__EXERCISE MATERIAL__
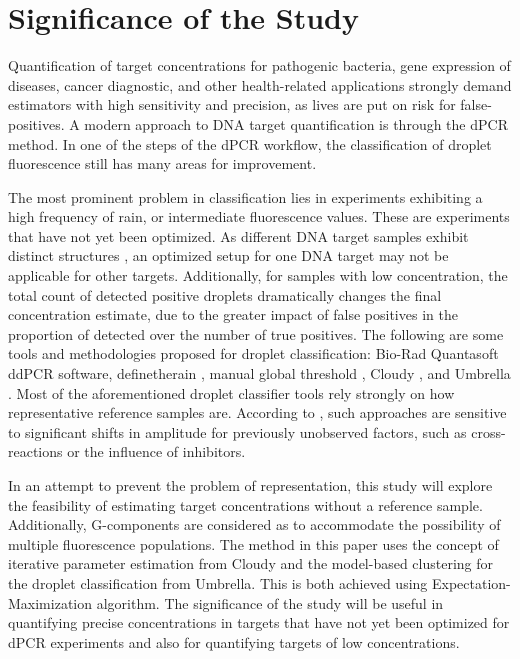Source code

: \section{Significance of the Study}
\label{sec:significancestudy}
Quantification of target concentrations for pathogenic bacteria, gene expression of diseases, cancer diagnostic, and other health-related applications strongly demand estimators with high sensitivity and precision, as lives are put on risk for false-positives. A modern approach to DNA target quantification is through the dPCR method. In one of the steps of the dPCR workflow, the classification of droplet fluorescence still has many areas for improvement. 

The most prominent problem in classification lies in experiments exhibiting a high frequency of rain, or intermediate fluorescence values. These are experiments that have not yet been optimized. As different DNA target samples exhibit distinct structures \cite{Lievens2016}, an optimized setup for one DNA target may not be applicable for other targets. Additionally, for samples with low concentration, the total count of detected positive droplets dramatically changes the final concentration estimate, due to the greater impact of false positives in the proportion of detected over the number of true positives. The following are some tools and methodologies proposed for droplet classification: Bio-Rad Quantasoft ddPCR software, definetherain \cite{Jones2014}, manual global threshold \cite{Dreo2014}, Cloudy \cite{Lievens2016}, and Umbrella \cite{Jacobs2017}. Most of the aforementioned droplet classifier tools rely strongly on how representative reference samples are. According to , such approaches are sensitive to significant shifts in amplitude for previously unobserved factors, such as cross-reactions or the influence of inhibitors.

In an attempt to prevent the problem of representation, this study will explore the feasibility of estimating target concentrations without a reference sample. Additionally, G-components are considered as to accommodate the possibility of multiple fluorescence populations. The method in this paper uses the concept of iterative parameter estimation from Cloudy and the model-based clustering for the droplet classification from Umbrella. This is both achieved using Expectation-Maximization algorithm. The significance of the study will be useful in quantifying precise concentrations in targets that have not yet been optimized for dPCR experiments and also for quantifying targets of low concentrations.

__DIRECTIONS__
Which lines above include "concentrations"? Show each of them by copying it.

__RESPONSE AREA__
Quantification of target concentrations for pathogenic bacteria, gene expression of diseases, cancer diagnostic, and other health-related applications strongly demand estimators with high sensitivity and precision, as lives are put on risk for false-positives. A modern approach to DNA target quantification is through the dPCR method. In one of the steps of the dPCR workflow, the classification of droplet fluorescence still has many areas for improvement. 
In an attempt to prevent the problem of representation, this study will explore the feasibility of estimating target concentrations without a reference sample. Additionally, G-components are considered as to accommodate the possibility of multiple fluorescence populations. The method in this paper uses the concept of iterative parameter estimation from Cloudy and the model-based clustering for the droplet classification from Umbrella. This is both achieved using Expectation-Maximization algorithm. The significance of the study will be useful in quantifying precise concentrations in targets that have not yet been optimized for dPCR experiments and also for quantifying targets of low concentrations.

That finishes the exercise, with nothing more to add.